Sengstan was the Third Zen Patriarch, known in Japanese as Kanchi Sosan. This quotation is from his famous Zen poem, “Faith Mind.”

I’ve been asking myself how I can “hold no opinion for or against” when I see someone I love doing things that cause her pain. Perhaps when “love and hate are both absent” this is possible, but even then, can this work in all situations? Is there a difference between drinking oriyoki tea with all the bits and pieces of residual food and not making a distinction, not even squirming when that taste crosses your lips and slides down your throat, and not saying anything when someone you love is way off track? But look, the operative word here is “love” and I’m already making distinctions between one thing and another. I have so many opinions.

However, who was Kanchi Sosan? He was a monk. Probably celibate. Very little is known about him. If he had been a woman who had carried a child in his womb for nine months would/could he have written these words?

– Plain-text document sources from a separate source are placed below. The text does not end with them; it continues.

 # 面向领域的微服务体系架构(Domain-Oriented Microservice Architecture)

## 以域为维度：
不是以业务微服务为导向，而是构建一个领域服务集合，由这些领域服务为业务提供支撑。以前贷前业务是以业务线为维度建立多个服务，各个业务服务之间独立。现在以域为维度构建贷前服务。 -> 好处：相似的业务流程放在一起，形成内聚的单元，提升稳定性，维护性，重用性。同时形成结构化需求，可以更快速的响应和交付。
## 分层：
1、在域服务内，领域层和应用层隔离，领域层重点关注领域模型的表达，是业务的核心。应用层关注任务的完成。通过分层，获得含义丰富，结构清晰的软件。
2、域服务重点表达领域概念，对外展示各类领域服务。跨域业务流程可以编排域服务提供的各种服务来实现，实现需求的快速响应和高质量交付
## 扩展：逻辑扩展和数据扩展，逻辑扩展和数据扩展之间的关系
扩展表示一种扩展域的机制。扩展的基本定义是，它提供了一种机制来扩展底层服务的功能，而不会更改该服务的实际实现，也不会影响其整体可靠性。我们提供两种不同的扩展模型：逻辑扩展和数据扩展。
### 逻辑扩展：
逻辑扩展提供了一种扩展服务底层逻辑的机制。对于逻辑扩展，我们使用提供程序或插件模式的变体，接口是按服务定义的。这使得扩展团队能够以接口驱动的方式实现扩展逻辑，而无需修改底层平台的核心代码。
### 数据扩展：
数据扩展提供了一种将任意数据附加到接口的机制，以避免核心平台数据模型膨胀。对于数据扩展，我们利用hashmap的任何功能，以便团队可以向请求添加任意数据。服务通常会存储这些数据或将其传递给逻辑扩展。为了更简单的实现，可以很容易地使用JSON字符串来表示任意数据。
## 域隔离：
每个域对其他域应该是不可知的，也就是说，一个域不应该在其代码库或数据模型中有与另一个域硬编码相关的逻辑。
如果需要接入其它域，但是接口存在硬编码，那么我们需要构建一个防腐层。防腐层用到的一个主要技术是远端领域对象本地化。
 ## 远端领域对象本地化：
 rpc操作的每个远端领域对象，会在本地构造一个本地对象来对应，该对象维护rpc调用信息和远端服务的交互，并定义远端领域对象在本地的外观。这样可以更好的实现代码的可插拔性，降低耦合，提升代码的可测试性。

Perhaps I need to keep these words in mind while still doing what needs to be done in the Relative. Zen is also about looking at what is right in front of you and responding to that in a skillful way. Perhaps speaking up and having an opinion can also be upaya, skillful means.

Maezumi Roshi said to me, “You know what to do.” These five simple little words have a profound meaning. Look at them. Be with them.

I will honor my own innate wisdom.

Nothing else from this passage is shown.